Skyline
Each postcard is unique and will never appear again in exactly the same way. But of course all of these images are variations on a theme that I created when I wrote the program.
To draw a new card, just click your mouse in the graphics window (it may take a moment for the new card to be created and displayed).
You can see from the program below that drawing these cards takes a lot of steps. We have to draw every little element, from the windows to the fuzzy reflections in the water. There are lots of subtleties, from the colors of the background to how the stars appear. Once you've finished the course, everything in this program will make sense to you, and you'll be able to make your own postcards of your own imaginary scenes.

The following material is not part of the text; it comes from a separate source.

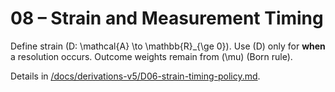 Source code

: # 08 – Strain and Measurement Timing

Define strain \(D: \mathcal{A} \to \mathbb{R}_{\ge 0}\). Use \(D\) only for **when** a resolution occurs.
Outcome weights remain from \(\mu\) (Born rule).

Details in [/docs/derivations-v5/D06-strain-timing-policy.md](../derivations-v5/D06-strain-timing-policy.md).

int NumLayers; // how many layers of buildings to draw
int Waterline; // height of waterline
float MaxHeight; // maximmum building height
color WindowColor = color(220, 220, 20); // average color of windows
boolean Redraw = true; // do we need to draw a new postcard?
void setup() {
size(600, 400); // create graphics window 600 wide by 400 high
smooth(); // draw everything pretty
noStroke(); // don't draw outlines
}
void draw() {
if (Redraw) {
makeNewCard(); // make a new cared
Redraw = false; // don't repeat until requested
}
}
void makeNewCard() { // create a new card
Waterline = int(height * 0.8); // height of waterline
MaxHeight = random(.2*height, .6*height); // building max height
NumLayers = int(random(6, 10)); // building density
drawSkyline(); // and draw the result
}
void drawSkyline() {
drawBackground(); // draw the sky and water
for (int layer=0; layer<NumLayers; layer++) { // draw each layer of the building
drawLayer(layer);
}
drawLights(); // draw the lights and reflections
}
void drawLayer(int layer) { // draw one layer of buildings
float a = norm(layer, 0, NumLayers-1); // how far back we are
float avgWidth = lerp(width/50.0, width/20.0, a); // average building width
float avgHeight = lerp(MaxHeight, height/20.0, a); // and height
float layerDensity = lerp(.1, 1, a); // guides how many buildings get drawn
float left = -avgWidth; // draw left to right, starting here
while (left < width) {
float buildingWidth = vary(avgWidth, .1); // pick a width
float buildingHeight = vary(avgHeight, .2); // and height
boolean drawMe = random(0, 1) < layerDensity; // draw this one?
if (drawMe) {
drawBuilding(left, Waterline, buildingWidth, buildingHeight); // draw it
}
left += buildingWidth; // and move right
}
}
void drawBuilding(float bLeft, float bBottom, float bWid, float bHgt) {
float buildingGrayColor = random(30, 90); // basic building color
fill(buildingGrayColor); // use that color
rect(bLeft, bBottom, bWid, -bHgt); // draw the building
// now get a window color based on varying the generic window color
color windowColor = color(vary(red(WindowColor), .1),
vary(green(WindowColor), .1),
vary(blue(WindowColor), .1));
fill(windowColor);
// figure out how many windows to draw, then draw each one
int numAcross = int(random(10.0, 20.0));
int numHigh = int(random(10.0, 20));
float wWid = bWid / (numAcross*2.0);
float wHgt = bHgt / (numHigh*2.0);
float windowDensity = random(0.1, 0.7); // density of drawn windows
for (int wx=0; wx<numAcross; wx++) {
for (int wy=0; wy<numHigh; wy++) {
float wLeft = (1.0/(numAcross*2.0)) + (wx*2*wWid);
float wBottom = (1.0/(numHigh*2.0)) + (wy*2*wHgt);
if (random(0, 1) < windowDensity) { // draw this one?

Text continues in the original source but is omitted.